──────── Input records

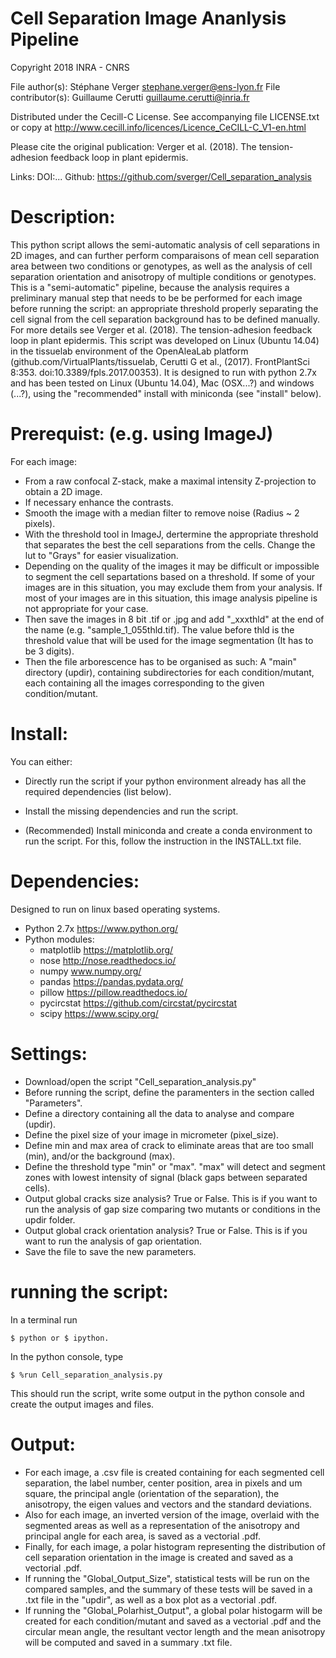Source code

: 
        	
Cell Separation Image Ananlysis Pipeline
========================================

Copyright 2018 INRA - CNRS

File author(s): Stéphane Verger <stephane.verger@ens-lyon.fr>
File contributor(s): Guillaume Cerutti <guillaume.cerutti@inria.fr>

Distributed under the Cecill-C License.
See accompanying file LICENSE.txt or copy at
http://www.cecill.info/licences/Licence_CeCILL-C_V1-en.html
       
Please cite the original publication:
Verger et al. (2018). The tension-adhesion feedback loop in plant epidermis.

Links:
DOI:...
Github: https://github.com/sverger/Cell_separation_analysis


Description:
============                                                                
This python script allows the semi-automatic analysis of cell separations in 2D images, and can further perform comparaisons of mean cell separation area between two conditions or genotypes, as well as the analysis of cell separation orientation and anisotropy of multiple conditions or genotypes. This is a "semi-automatic" pipeline, because the analysis requires a    preliminary manual step that needs to be be performed for each image before running the script: an appropriate threshold properly separating the cell signal from the cell separation background has to be defined manually. For more details see Verger et al. (2018). The tension-adhesion feedback loop in plant epidermis. This script was developed on Linux (Ubuntu 14.04) in the tissuelab environment of the OpenAleaLab platform (github.com/VirtualPlants/tissuelab, Cerutti G et al., (2017). FrontPlantSci 8:353. doi:10.3389/fpls.2017.00353). It is designed to run with python 2.7x and has been tested on Linux (Ubuntu 14.04), Mac (OSX...?) and windows (...?), using the "recommended" install with miniconda (see "install" below).


Prerequist: (e.g. using ImageJ)
============================
For each image:
- From a raw confocal Z-stack, make a maximal intensity Z-projection to obtain a 2D image.
- If necessary enhance the contrasts.
- Smooth the image with a median filter to remove noise (Radius ~ 2 pixels).
- With the threshold tool in ImageJ, dertermine the appropriate threshold that separates the best the cell separations from the cells. Change the lut to "Grays" for easier visualization.
- Depending on the quality of the images it may be difficult or impossible to segment the cell separtations based on a threshold. If some of your images are in this situation, you may exclude them from your analysis. If most of your images are in this situation, this image analysis pipeline is not appropriate for your case.
- Then save the images in 8 bit .tif or .jpg and add "_xxxthld" at the end of the name (e.g. "sample_1_055thld.tif). The value before thld is the threshold value that will be used for the image segmentation (It has to be 3 digits).
- Then the file arborescence has to be organised as such: A "main" directory (updir), containing subdirectories for each condition/mutant, each containing all the images corresponding to the given condition/mutant.


Install:
========
You can either:
- Directly run the script if your python environment already has all the required dependencies (list below).

- Install the missing dependencies and run the script.

- (Recommended) Install miniconda and create a conda environment to run the script. For this, follow the instruction in the INSTALL.txt file.


Dependencies:
=============
Designed to run on linux based operating systems.
- Python 2.7x  		https://www.python.org/
- Python modules:
    - matplotlib 	https://matplotlib.org/
    - nose 		http://nose.readthedocs.io/
    - numpy		www.numpy.org/
    - pandas		https://pandas.pydata.org/
    - pillow		https://pillow.readthedocs.io/
    - pycircstat	https://github.com/circstat/pycircstat
    - scipy		https://www.scipy.org/


Settings:
=========
- Download/open the script "Cell_separation_analysis.py"
- Before running the script, define the paramenters in the section called "Parameters".
- Define a directory containing all the data to analyse and compare (updir).
- Define the pixel size of your image in micrometer (pixel_size).
- Define min and max area of crack to eliminate areas that are too small (min), and/or the background (max).
- Define the threshold type "min" or "max". "max" will detect and segment zones with lowest intensity of signal (black gaps between separated cells).
- Output global cracks size analysis? True or False. This is if you want to run the analysis of gap size comparing two mutants or conditions in the updir folder.
- Output global crack orientation analysis? True or False. This is if you want to run the analysis of gap orientation.
- Save the file to save the new parameters.


running the script:
===================
In a terminal run

	$ python or $ ipython.

In the python console, type

	$ %run Cell_separation_analysis.py

This should run the script, write some output in the python console and create the output images and files.


Output:
=======
- For each image, a .csv file is created containing for each segmented cell separation, the label number, center position, area in pixels and um square, the principal angle (orientation of the separation), the anisotropy, the eigen values and vectors and the standard deviations.
- Also for each image, an inverted version of the image, overlaid with the segmented areas as well as a representation of the anisotropy and principal angle for each area, is saved as a vectorial .pdf.
- Finally, for each image, a polar histogram representing the distribution of cell separation orientation in the image is created and saved as a vectorial .pdf.
- If running the "Global_Output_Size", statistical tests will be run on the compared samples, and the summary of these tests will be saved in a .txt file in the "updir", as well as a box plot as a vectorial .pdf.
- If running the "Global_Polarhist_Output", a global polar histogarm will be created for each condition/mutant and saved as a vectorial .pdf and the circular mean angle, the resultant vector length and the mean anisotropy will be computed and saved in a summary .txt file.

────────────────

■ Exercise instructions
Give the listing above again in its entirety and exactly; do not include the pictures.

■ Response to the exercise
Source code

: 
        	
Cell Separation Image Ananlysis Pipeline
========================================

Copyright 2018 INRA - CNRS

File author(s): Stéphane Verger <stephane.verger@ens-lyon.fr>
File contributor(s): Guillaume Cerutti <guillaume.cerutti@inria.fr>

Distributed under the Cecill-C License.
See accompanying file LICENSE.txt or copy at
http://www.cecill.info/licences/Licence_CeCILL-C_V1-en.html
       
Please cite the original publication:
Verger et al. (2018). The tension-adhesion feedback loop in plant epidermis.

Links:
DOI:...
Github: https://github.com/sverger/Cell_separation_analysis


Description:
============                                                                
This python script allows the semi-automatic analysis of cell separations in 2D images, and can further perform comparaisons of mean cell separation area between two conditions or genotypes, as well as the analysis of cell separation orientation and anisotropy of multiple conditions or genotypes. This is a "semi-automatic" pipeline, because the analysis requires a    preliminary manual step that needs to be be performed for each image before running the script: an appropriate threshold properly separating the cell signal from the cell separation background has to be defined manually. For more details see Verger et al. (2018). The tension-adhesion feedback loop in plant epidermis. This script was developed on Linux (Ubuntu 14.04) in the tissuelab environment of the OpenAleaLab platform (github.com/VirtualPlants/tissuelab, Cerutti G et al., (2017). FrontPlantSci 8:353. doi:10.3389/fpls.2017.00353). It is designed to run with python 2.7x and has been tested on Linux (Ubuntu 14.04), Mac (OSX...?) and windows (...?), using the "recommended" install with miniconda (see "install" below).


Prerequist: (e.g. using ImageJ)
============================
For each image:
- From a raw confocal Z-stack, make a maximal intensity Z-projection to obtain a 2D image.
- If necessary enhance the contrasts.
- Smooth the image with a median filter to remove noise (Radius ~ 2 pixels).
- With the threshold tool in ImageJ, dertermine the appropriate threshold that separates the best the cell separations from the cells. Change the lut to "Grays" for easier visualization.
- Depending on the quality of the images it may be difficult or impossible to segment the cell separtations based on a threshold. If some of your images are in this situation, you may exclude them from your analysis. If most of your images are in this situation, this image analysis pipeline is not appropriate for your case.
- Then save the images in 8 bit .tif or .jpg and add "_xxxthld" at the end of the name (e.g. "sample_1_055thld.tif). The value before thld is the threshold value that will be used for the image segmentation (It has to be 3 digits).
- Then the file arborescence has to be organised as such: A "main" directory (updir), containing subdirectories for each condition/mutant, each containing all the images corresponding to the given condition/mutant.


Install:
========
You can either:
- Directly run the script if your python environment already has all the required dependencies (list below).

- Install the missing dependencies and run the script.

- (Recommended) Install miniconda and create a conda environment to run the script. For this, follow the instruction in the INSTALL.txt file.


Dependencies:
=============
Designed to run on linux based operating systems.
- Python 2.7x  		https://www.python.org/
- Python modules:
    - matplotlib 	https://matplotlib.org/
    - nose 		http://nose.readthedocs.io/
    - numpy		www.numpy.org/
    - pandas		https://pandas.pydata.org/
    - pillow		https://pillow.readthedocs.io/
    - pycircstat	https://github.com/circstat/pycircstat
    - scipy		https://www.scipy.org/


Settings:
=========
- Download/open the script "Cell_separation_analysis.py"
- Before running the script, define the paramenters in the section called "Parameters".
- Define a directory containing all the data to analyse and compare (updir).
- Define the pixel size of your image in micrometer (pixel_size).
- Define min and max area of crack to eliminate areas that are too small (min), and/or the background (max).
- Define the threshold type "min" or "max". "max" will detect and segment zones with lowest intensity of signal (black gaps between separated cells).
- Output global cracks size analysis? True or False. This is if you want to run the analysis of gap size comparing two mutants or conditions in the updir folder.
- Output global crack orientation analysis? True or False. This is if you want to run the analysis of gap orientation.
- Save the file to save the new parameters.


running the script:
===================
In a terminal run

	$ python or $ ipython.

In the python console, type

	$ %run Cell_separation_analysis.py

This should run the script, write some output in the python console and create the output images and files.


Output:
=======
- For each image, a .csv file is created containing for each segmented cell separation, the label number, center position, area in pixels and um square, the principal angle (orientation of the separation), the anisotropy, the eigen values and vectors and the standard deviations.
- Also for each image, an inverted version of the image, overlaid with the segmented areas as well as a representation of the anisotropy and principal angle for each area, is saved as a vectorial .pdf.
- Finally, for each image, a polar histogram representing the distribution of cell separation orientation in the image is created and saved as a vectorial .pdf.
- If running the "Global_Output_Size", statistical tests will be run on the compared samples, and the summary of these tests will be saved in a .txt file in the "updir", as well as a box plot as a vectorial .pdf.
- If running the "Global_Polarhist_Output", a global polar histogarm will be created for each condition/mutant and saved as a vectorial .pdf and the circular mean angle, the resultant vector length and the mean anisotropy will be computed and saved in a summary .txt file.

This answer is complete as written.